◆ TASK INSTRUCTIONS ◆
Your task is to quote the records from their first line through the line containing "To run behavioral", with nothing added or left out.

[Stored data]
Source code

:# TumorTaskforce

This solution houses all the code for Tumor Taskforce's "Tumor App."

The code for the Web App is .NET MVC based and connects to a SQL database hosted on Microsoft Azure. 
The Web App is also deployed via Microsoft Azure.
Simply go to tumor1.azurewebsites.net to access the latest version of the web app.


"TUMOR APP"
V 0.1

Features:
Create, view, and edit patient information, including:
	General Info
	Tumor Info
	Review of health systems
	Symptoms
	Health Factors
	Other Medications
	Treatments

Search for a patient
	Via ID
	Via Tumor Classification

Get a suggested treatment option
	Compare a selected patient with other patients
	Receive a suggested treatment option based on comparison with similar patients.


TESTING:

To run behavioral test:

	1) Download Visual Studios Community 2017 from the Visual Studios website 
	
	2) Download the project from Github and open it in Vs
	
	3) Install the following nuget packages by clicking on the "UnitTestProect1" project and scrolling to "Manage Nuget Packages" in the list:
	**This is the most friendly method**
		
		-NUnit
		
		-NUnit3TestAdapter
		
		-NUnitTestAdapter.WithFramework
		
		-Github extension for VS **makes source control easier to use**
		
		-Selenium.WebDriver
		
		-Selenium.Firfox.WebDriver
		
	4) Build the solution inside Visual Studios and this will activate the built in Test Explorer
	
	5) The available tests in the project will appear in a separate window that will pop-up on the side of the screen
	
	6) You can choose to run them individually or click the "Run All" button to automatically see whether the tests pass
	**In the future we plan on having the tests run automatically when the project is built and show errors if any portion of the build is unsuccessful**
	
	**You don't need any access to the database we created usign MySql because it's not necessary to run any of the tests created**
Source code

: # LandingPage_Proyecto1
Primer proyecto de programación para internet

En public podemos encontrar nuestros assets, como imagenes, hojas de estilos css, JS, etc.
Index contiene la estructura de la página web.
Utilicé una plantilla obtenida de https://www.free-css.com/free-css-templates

◆ EXERCISE OUTPUT ◆
Source code

:# TumorTaskforce

This solution houses all the code for Tumor Taskforce's "Tumor App."

The code for the Web App is .NET MVC based and connects to a SQL database hosted on Microsoft Azure. 
The Web App is also deployed via Microsoft Azure.
Simply go to tumor1.azurewebsites.net to access the latest version of the web app.


"TUMOR APP"
V 0.1

Features:
Create, view, and edit patient information, including:
	General Info
	Tumor Info
	Review of health systems
	Symptoms
	Health Factors
	Other Medications
	Treatments

Search for a patient
	Via ID
	Via Tumor Classification

Get a suggested treatment option
	Compare a selected patient with other patients
	Receive a suggested treatment option based on comparison with similar patients.


TESTING:

To run behavioral test:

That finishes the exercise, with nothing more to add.